Tanha perpetuates ‘the fever of unsatisfied longing’; the opposite of bien être (sense of well-being). Tanha is not a happy bunny. It attempts to feed the hunger of ‘wanting’ but the action of feeding it only sharpens the edge of appetite; there’s never enough. Tanha is a deep craving for ‘self’. It is astonishing to think that the ‘self’ we have constructed to fill the void of ‘no self’ is the direct result of tanha. I am ‘me’, here in this world, because of tanha.

Tanha is the cause of Suffering, the 2nd Noble Truth, the 7th step in the Paticcasamuppada. Tanha is the reason for rebirth. In the story of King Assaka and Queen Upari, Queen Upari died and became a cow dung beetle in the next life.

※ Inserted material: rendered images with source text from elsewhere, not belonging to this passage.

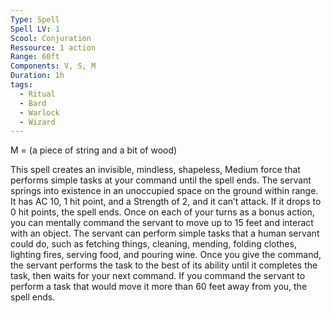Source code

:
 ```yaml
---
Type: Spell
Spell LV: 1
Scool: Conjuration
Ressource: 1 action
Range: 60ft
Components: V, S, M
Duration: 1h
tags:
  - Ritual
  - Bard
  - Warlock
  - Wizard
---
```

M = (a piece of string and a bit of wood)  

This spell creates an invisible, mindless, shapeless, Medium force that performs simple tasks at your command until the spell ends. The servant springs into existence in an unoccupied space on the ground within range. It has AC 10, 1 hit point, and a Strength of 2, and it can’t attack. If it drops to 0 hit points, the spell ends.
Once on each of your turns as a bonus action, you can mentally command the servant to move up to 15 feet and interact with an object. The servant can perform simple tasks that a human servant could do, such as fetching things, cleaning, mending, folding clothes, lighting fires, serving food, and pouring wine. Once you give the command, the servant performs the task to the best of its ability until it completes the task, then waits for your next command.
If you command the servant to perform a task that would move it more than 60 feet away from you, the spell ends.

But she felt quite at home in her lowly existence as a cow dung beetle and this is due to tanhã (craving) which finds delight everywhere. Tanhã gives pleasure, delighting in whatever sense object presents itself – tanhã has the tendency to delight wherever it finds rebirth. Reborn as a dog, it takes delight in a dog’s existence; reborn as a pig, as a fowl, there is always delight in each existence.

It explains very well the reason why some people you meet are absolutely committed to ‘wrong view’ with an intensity that takes your breath away. They believe they’re right and the rest of the world is wrong. No matter what anybody says, they continue to do it the wrong way. Life is pretty difficult for somebody like that. I’m reminded of a song from the 60s: ‘The original discriminating buffalo man. He’ll do what’s wrong as long as he can.’ (Lyrics: The Minotaur’s Song’ by Incredible String Band [link])

Tanha is step 7/8 in the paticcasamuppada causality sequence. Interrupt the sequence there and bring the whole thing to an end. I first came across it in Walpole Rahula’s ‘What the Buddha Taught’, then later in Ajahn Buddhadasa [link] The way to deal with tanha is to cut off the conditions that lead to its arising. The entry point here is the step before it: 7. Vedana. At the vedana stage, there are three possibilities: the arising of pleasure, or pain or neutral feelings. If feelings of pleasure or pain arise, then craving or aversion will follow and tanha will be the result.

‘… if, by an act of will, only the neutral feeling was allowed to arise from contact with the object… the seventh link would be neutralized, de-activated. That being so, tanha could not arise, and the next link (upadana) would fail to arise and so on …” Eric Cheetham, “Fundamentals of Mainstream Buddhism”, p214-215

For me, the discovery that interrupting the sequence at Vedana changed the momentum of everything was awesome, to say the least. This is how I quit the tobacco habit (and other things). By allowing the neutral response (at Vedana) to be present for a moment, I noticed an easing in the craving, a cessation – just enough to trigger my curiosity… what is going on here? The first time this happened, the cessation took place just as my recognition of it clicked as (possibly) ‘the way out’, and I knew then I’d cracked it. Now I see it’s about staying a little distant from it, and allowing the craving to start the process of cessation by itself. Trying to confront/defeat the craving will not work because willed action only causes it to arise again.

Time went on and the craving would arise but there was always cessation. By my continuing to recognize that it’s in the nature of Tanha (as with everything else) to be transient like this, it was seen as something that comes and goes – bye-bye craving. The neutral feeling didn’t register as anything (that’s the thing about neutral feeling) and there was a space, a gap that wasn’t there before. Curiosity about this new space, just discovered, led to extra motivation. I could see that I was changed. Situations that used to completely overwhelm and demolish me seemed more distant; I’d found a way of looking at them as if they were something quite separate.

Other habitual behaviour began to fall away. I began to notice the wonderful emptiness or the wholeness or … (whatever word you use isn’t quite it), a great peace in the space of the mind that comes about when you understand that there is a way out of Suffering. I figured out that I am not dependent on the ‘dependent’ mind state tanha. I can walk away from it; everything that arises, ceases.